Employee surveillance is becoming ever more pervasive in the workplace. New technologies make it easier to monitor employee performance and behaviour. Ian MacRae and Toni-Ann Murphy look at some of the potential problems.
Surveillance has already gone far beyond just CCTV cameras and the occasional performance review. It is now possible to monitor everything from all online communication, health and physiological information, potentially even with implants which allow the human brain to interact with computers.
But what impact does surveillance have on employee performance, morale and perceptions of employers? How would you like to have a small computerised device implanted under your skin to replace a workplace ID card?
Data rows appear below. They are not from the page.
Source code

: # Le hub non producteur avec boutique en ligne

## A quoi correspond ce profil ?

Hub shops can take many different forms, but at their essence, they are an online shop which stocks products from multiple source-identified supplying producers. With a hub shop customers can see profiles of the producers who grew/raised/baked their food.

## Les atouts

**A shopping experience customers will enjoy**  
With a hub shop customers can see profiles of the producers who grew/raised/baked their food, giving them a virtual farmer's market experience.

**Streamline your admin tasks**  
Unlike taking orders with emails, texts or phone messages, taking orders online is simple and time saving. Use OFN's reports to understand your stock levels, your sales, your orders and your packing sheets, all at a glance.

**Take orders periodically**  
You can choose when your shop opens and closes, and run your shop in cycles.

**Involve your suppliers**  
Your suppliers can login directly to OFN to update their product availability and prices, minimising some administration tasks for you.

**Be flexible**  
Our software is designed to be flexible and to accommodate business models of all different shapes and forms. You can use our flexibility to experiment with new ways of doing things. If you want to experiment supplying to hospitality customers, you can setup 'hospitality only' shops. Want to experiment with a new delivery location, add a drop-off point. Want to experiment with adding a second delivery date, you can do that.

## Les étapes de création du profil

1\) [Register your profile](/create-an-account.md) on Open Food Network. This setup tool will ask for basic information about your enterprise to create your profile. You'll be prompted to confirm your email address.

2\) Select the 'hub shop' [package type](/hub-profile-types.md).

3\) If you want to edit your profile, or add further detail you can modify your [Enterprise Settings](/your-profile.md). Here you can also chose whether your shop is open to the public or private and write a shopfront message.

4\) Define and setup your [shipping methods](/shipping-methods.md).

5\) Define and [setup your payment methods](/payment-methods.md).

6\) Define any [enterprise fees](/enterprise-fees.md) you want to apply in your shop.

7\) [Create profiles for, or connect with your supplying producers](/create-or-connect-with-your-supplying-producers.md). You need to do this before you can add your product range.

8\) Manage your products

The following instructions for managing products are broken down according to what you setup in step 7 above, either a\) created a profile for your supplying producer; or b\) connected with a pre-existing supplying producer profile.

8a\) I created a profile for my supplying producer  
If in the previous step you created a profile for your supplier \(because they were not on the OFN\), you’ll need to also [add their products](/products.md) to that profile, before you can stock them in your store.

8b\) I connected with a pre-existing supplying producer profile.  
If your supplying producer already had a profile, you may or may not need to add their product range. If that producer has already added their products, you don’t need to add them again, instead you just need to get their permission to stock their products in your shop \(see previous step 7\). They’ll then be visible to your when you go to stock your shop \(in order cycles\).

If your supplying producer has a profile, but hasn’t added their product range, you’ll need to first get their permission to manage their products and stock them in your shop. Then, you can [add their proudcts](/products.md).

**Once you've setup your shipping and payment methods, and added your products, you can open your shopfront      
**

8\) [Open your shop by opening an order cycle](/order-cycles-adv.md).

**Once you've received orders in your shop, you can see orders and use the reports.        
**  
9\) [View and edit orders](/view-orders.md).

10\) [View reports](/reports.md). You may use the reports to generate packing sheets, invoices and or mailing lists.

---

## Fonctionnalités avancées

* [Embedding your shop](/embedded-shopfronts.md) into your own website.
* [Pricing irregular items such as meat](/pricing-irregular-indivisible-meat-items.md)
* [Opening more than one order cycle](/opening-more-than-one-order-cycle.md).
Employee ID implants are not science fiction, a company in Wisconsin called Three Square Market already uses them. The chip allows employees to do things like opening company doors, purchasing food and logging into company computers. No ID cards or passwords necessary, just a flick of the wrist.
Violation of privacy?
Not everyone likes to be monitored however, and a recent study by Samaranayake and Gamage found the more employees felt their privacy to be violated at work, the more dissatisfied they were at work.
When employees feel like surveillance is unnecessary or too intense, they are more likely to find ways to subvert that same surveillance. They may be more likely to sabotage surveillance systems or try to find ways to trick the monitoring.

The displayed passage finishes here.